_DATA PROVIDED_:
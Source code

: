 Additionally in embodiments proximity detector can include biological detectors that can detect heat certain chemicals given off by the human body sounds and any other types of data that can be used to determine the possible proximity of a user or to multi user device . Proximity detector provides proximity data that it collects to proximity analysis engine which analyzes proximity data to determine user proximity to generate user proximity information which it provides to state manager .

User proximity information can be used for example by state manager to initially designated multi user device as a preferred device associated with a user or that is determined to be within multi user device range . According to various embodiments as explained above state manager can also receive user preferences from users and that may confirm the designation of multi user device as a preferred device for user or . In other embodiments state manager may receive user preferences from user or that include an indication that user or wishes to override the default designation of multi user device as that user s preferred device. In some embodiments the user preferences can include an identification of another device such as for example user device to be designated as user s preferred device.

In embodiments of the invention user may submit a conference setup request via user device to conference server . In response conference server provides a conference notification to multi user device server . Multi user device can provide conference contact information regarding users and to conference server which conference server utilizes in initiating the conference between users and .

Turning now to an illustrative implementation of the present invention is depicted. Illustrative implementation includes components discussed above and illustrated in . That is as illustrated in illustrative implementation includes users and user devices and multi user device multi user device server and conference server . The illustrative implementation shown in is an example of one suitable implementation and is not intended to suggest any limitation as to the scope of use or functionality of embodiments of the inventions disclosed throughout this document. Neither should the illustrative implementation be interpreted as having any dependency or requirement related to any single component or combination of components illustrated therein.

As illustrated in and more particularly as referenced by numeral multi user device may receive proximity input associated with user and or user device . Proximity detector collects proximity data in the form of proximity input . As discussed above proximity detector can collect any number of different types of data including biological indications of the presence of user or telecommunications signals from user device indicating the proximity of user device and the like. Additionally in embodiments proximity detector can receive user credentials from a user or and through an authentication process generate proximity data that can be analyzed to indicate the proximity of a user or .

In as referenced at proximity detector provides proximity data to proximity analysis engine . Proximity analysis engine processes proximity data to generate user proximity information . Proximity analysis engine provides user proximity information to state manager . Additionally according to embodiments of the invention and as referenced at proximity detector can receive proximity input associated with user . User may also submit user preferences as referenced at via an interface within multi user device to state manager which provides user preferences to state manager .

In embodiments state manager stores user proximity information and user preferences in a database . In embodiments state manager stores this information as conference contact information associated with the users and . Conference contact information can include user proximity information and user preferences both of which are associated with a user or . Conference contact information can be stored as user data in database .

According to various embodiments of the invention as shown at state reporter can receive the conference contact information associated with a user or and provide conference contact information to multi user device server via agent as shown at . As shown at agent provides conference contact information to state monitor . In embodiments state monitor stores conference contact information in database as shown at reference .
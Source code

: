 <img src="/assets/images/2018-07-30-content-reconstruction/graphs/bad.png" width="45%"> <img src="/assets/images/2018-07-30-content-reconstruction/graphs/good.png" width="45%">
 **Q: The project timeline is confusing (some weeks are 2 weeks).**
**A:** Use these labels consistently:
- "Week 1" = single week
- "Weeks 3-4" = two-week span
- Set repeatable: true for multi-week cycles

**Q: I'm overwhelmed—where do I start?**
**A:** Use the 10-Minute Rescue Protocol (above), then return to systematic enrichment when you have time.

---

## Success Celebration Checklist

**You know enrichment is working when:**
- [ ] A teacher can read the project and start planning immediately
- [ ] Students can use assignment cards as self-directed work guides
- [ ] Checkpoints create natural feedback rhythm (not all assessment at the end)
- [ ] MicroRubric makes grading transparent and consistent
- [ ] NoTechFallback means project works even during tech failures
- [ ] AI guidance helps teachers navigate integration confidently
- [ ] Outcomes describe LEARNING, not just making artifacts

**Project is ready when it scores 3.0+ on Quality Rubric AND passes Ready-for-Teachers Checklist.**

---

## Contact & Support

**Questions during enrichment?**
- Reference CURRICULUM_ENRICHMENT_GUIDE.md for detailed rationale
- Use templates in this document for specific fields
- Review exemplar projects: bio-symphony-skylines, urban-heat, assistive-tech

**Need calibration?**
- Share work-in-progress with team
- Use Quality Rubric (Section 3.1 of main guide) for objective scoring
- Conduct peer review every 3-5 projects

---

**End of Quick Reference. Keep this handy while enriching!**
* * *
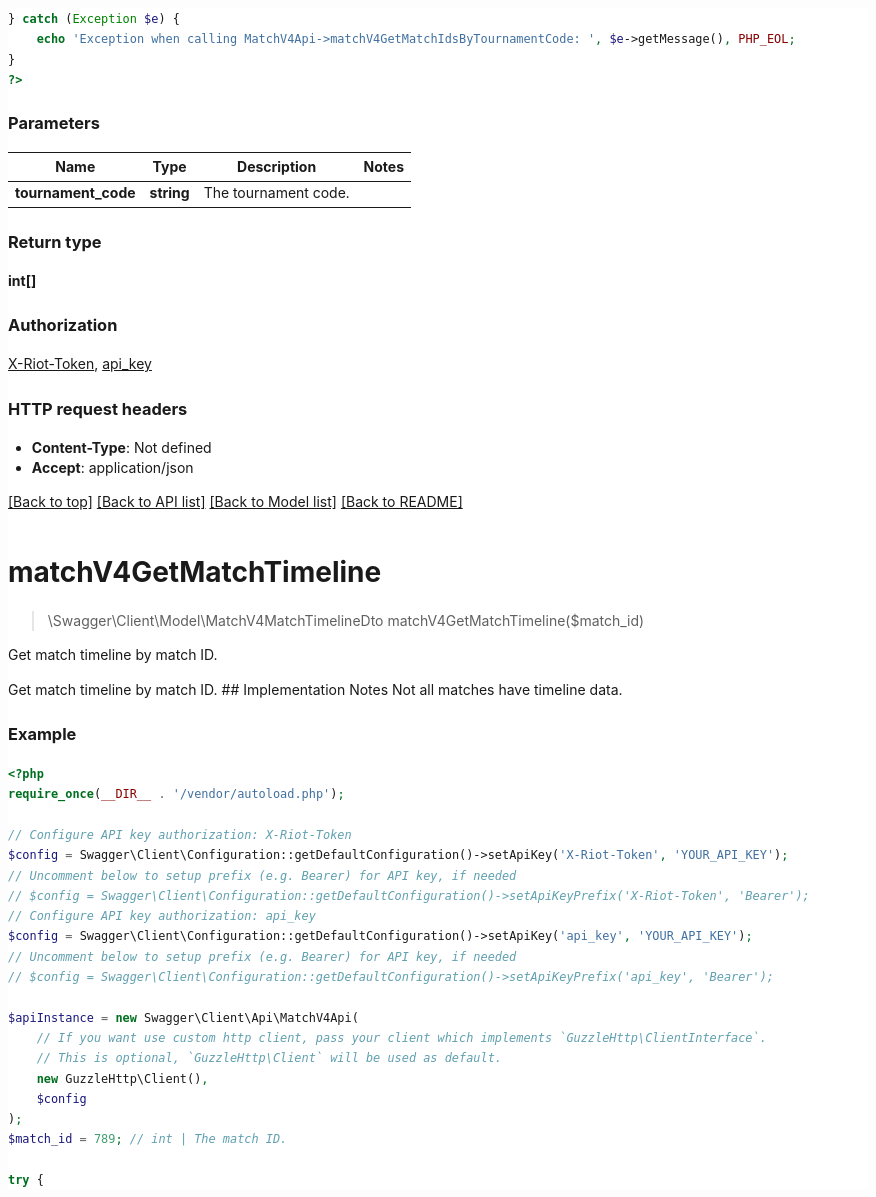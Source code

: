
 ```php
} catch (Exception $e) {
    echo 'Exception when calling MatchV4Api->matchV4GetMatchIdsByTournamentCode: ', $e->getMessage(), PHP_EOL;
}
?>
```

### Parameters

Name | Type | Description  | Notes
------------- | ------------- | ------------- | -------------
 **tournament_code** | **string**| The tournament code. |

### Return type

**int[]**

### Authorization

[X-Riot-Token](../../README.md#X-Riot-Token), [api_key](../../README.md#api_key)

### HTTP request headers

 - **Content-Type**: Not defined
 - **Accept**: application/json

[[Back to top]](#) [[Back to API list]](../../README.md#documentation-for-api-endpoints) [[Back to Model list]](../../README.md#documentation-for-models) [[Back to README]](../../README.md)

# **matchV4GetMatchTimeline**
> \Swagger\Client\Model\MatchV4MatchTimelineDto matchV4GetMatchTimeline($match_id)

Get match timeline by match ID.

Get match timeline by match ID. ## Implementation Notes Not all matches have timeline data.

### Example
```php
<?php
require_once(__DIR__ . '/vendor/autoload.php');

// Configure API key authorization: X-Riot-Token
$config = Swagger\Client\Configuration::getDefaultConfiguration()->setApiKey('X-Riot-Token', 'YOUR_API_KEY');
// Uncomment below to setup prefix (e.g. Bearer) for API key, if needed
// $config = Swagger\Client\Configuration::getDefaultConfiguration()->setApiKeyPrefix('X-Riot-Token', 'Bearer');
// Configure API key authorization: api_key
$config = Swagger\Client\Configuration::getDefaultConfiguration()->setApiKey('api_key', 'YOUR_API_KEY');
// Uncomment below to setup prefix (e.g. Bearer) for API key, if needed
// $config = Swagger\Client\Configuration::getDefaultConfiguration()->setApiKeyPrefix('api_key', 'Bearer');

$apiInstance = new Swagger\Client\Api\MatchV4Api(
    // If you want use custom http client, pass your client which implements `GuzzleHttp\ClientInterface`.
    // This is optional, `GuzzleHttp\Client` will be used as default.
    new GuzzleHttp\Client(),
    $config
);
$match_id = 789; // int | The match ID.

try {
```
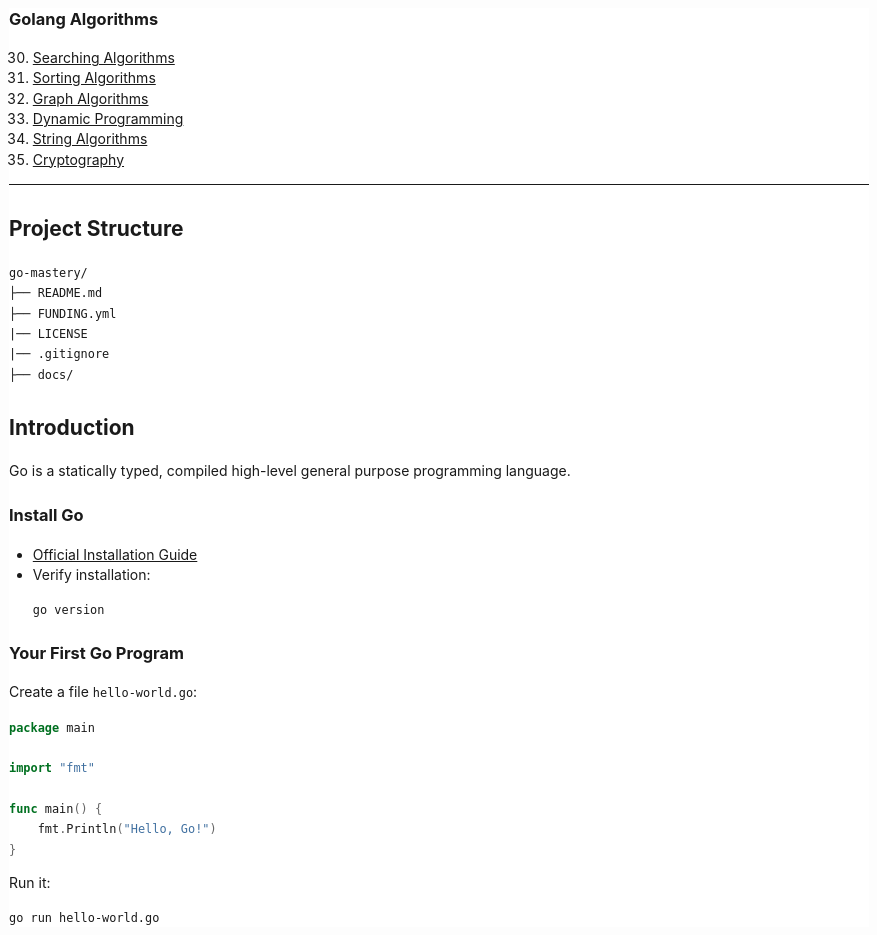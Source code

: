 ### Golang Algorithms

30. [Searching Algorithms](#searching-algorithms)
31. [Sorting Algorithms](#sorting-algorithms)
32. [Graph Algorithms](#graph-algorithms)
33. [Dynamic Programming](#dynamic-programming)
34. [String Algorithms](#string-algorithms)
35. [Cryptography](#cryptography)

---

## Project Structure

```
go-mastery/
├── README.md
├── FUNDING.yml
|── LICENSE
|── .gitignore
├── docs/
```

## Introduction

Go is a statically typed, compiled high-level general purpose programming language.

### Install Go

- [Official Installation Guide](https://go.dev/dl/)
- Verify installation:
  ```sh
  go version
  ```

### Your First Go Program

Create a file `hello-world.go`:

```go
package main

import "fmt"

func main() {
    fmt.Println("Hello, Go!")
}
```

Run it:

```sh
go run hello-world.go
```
==
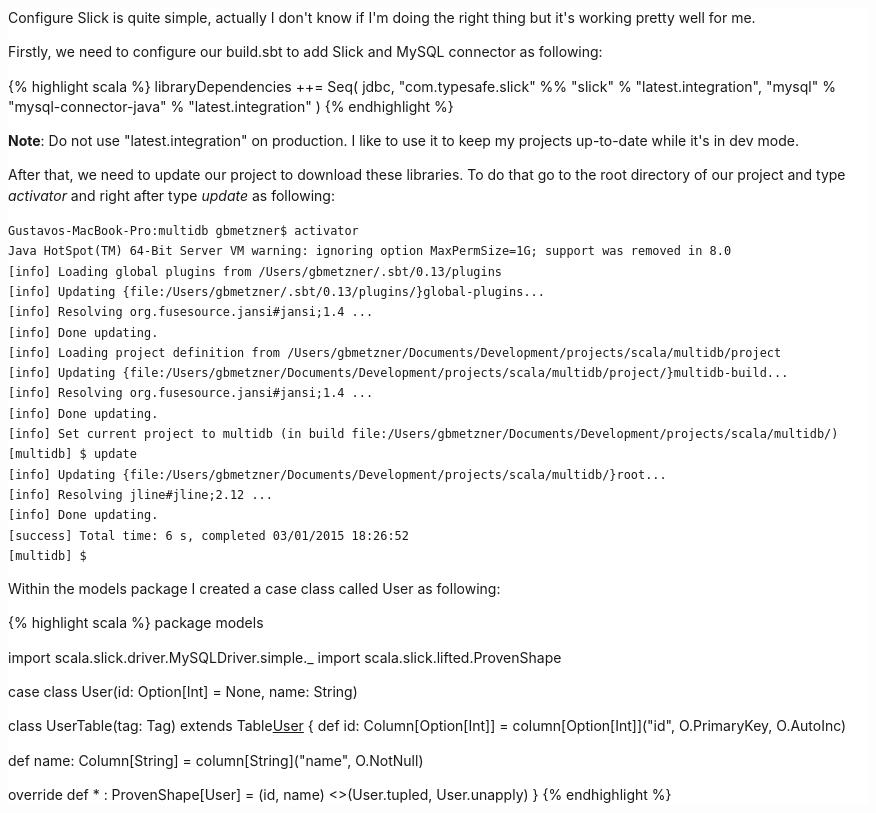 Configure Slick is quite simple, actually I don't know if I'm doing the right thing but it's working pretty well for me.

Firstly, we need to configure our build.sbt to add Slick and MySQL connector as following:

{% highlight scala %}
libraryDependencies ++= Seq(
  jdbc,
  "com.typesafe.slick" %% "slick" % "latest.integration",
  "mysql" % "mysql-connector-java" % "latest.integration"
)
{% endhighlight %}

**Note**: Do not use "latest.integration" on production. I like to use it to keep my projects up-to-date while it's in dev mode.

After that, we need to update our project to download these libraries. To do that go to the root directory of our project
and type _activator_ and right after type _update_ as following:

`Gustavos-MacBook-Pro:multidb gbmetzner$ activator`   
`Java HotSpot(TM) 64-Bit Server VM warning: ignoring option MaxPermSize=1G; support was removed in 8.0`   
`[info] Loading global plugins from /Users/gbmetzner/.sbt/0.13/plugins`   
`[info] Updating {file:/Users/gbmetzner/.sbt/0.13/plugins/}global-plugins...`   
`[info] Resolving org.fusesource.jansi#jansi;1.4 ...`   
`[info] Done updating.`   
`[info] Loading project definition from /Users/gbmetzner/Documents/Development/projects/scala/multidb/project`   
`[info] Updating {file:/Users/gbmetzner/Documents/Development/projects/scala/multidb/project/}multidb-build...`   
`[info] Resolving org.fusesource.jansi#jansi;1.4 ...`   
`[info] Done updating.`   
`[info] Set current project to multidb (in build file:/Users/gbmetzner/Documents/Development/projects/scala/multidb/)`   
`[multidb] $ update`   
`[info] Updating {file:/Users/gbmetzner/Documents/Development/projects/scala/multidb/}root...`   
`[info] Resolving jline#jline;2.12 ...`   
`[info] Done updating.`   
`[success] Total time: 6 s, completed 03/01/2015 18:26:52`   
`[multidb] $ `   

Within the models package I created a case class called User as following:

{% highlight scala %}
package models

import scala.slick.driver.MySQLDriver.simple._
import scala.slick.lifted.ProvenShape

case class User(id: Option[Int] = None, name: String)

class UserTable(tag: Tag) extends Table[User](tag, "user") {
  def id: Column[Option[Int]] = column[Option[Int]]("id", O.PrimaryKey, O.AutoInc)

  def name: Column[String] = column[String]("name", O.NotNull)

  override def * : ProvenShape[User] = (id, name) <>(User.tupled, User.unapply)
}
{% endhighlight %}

_EXERCISE_: Pull out all lines from the entries above that include the word "Notes".

_OUTPUT OF THE EXERCISE_:
Name | Type | Description  | Notes
Get match timeline by match ID. ## Implementation Notes Not all matches have timeline data.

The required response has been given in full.